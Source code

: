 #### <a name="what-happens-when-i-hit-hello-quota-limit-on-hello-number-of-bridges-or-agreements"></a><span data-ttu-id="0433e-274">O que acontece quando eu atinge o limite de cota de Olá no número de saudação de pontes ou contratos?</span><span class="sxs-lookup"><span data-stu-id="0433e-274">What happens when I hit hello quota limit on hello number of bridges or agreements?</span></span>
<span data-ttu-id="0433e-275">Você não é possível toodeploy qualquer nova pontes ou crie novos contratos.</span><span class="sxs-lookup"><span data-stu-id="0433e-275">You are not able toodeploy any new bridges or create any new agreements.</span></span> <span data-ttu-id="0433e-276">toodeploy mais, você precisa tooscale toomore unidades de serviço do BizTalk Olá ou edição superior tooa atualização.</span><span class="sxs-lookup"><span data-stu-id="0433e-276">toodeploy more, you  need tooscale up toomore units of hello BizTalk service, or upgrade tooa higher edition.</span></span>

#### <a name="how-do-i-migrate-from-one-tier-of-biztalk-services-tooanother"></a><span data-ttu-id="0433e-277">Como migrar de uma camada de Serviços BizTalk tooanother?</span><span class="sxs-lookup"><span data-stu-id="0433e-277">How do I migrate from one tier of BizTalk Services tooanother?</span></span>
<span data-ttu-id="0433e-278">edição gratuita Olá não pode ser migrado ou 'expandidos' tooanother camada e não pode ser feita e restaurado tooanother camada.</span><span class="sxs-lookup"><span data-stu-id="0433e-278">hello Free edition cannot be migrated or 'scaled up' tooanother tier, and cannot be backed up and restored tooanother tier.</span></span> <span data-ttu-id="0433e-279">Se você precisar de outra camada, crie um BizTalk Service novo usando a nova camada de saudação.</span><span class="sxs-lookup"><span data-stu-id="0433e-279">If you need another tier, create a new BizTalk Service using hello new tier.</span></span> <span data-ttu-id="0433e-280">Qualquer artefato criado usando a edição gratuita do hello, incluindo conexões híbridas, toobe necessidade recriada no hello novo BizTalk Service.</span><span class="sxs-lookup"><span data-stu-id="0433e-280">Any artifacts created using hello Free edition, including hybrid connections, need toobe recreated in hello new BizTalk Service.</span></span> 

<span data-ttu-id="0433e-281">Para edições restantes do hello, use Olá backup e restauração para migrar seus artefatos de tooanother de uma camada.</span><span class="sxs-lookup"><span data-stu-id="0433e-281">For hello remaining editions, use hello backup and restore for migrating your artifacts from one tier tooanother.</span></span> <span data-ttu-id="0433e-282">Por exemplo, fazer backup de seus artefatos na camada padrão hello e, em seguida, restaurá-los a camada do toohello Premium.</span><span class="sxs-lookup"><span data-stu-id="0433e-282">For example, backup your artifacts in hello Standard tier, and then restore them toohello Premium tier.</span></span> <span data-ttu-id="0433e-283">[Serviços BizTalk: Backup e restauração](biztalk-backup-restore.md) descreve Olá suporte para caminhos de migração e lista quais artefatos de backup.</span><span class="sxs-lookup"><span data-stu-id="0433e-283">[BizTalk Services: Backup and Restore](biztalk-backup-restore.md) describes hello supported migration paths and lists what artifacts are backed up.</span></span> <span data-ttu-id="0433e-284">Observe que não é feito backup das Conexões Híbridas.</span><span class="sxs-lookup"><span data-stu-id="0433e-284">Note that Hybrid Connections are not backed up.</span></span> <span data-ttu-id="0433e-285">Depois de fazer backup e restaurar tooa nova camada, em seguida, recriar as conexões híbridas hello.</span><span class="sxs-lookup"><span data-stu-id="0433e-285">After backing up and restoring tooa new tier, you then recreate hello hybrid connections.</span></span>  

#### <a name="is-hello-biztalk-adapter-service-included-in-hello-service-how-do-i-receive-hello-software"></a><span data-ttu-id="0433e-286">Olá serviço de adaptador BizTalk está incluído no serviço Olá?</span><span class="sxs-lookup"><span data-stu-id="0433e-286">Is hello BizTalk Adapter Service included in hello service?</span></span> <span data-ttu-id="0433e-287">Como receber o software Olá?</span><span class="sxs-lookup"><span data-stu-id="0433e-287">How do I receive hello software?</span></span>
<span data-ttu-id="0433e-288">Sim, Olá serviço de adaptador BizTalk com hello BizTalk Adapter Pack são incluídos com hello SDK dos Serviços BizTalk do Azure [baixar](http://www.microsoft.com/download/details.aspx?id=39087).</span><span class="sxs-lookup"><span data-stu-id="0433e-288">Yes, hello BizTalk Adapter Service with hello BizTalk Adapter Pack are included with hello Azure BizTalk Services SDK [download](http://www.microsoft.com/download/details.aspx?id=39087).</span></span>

**EXERCISE PROMPT**:
Could you copy each line of the material that holds "name"?

**RESULT OF THIS EXERCISE**:
: #### <a name="what-happens-when-i-hit-hello-quota-limit-on-hello-number-of-bridges-or-agreements"></a><span data-ttu-id="0433e-274">O que acontece quando eu atinge o limite de cota de Olá no número de saudação de pontes ou contratos?</span><span class="sxs-lookup"><span data-stu-id="0433e-274">What happens when I hit hello quota limit on hello number of bridges or agreements?</span></span>
#### <a name="how-do-i-migrate-from-one-tier-of-biztalk-services-tooanother"></a><span data-ttu-id="0433e-277">Como migrar de uma camada de Serviços BizTalk tooanother?</span><span class="sxs-lookup"><span data-stu-id="0433e-277">How do I migrate from one tier of BizTalk Services tooanother?</span></span>
#### <a name="is-hello-biztalk-adapter-service-included-in-hello-service-how-do-i-receive-hello-software"></a><span data-ttu-id="0433e-286">Olá serviço de adaptador BizTalk está incluído no serviço Olá?</span><span class="sxs-lookup"><span data-stu-id="0433e-286">Is hello BizTalk Adapter Service included in hello service?</span></span> <span data-ttu-id="0433e-287">Como receber o software Olá?</span><span class="sxs-lookup"><span data-stu-id="0433e-287">How do I receive hello software?</span></span>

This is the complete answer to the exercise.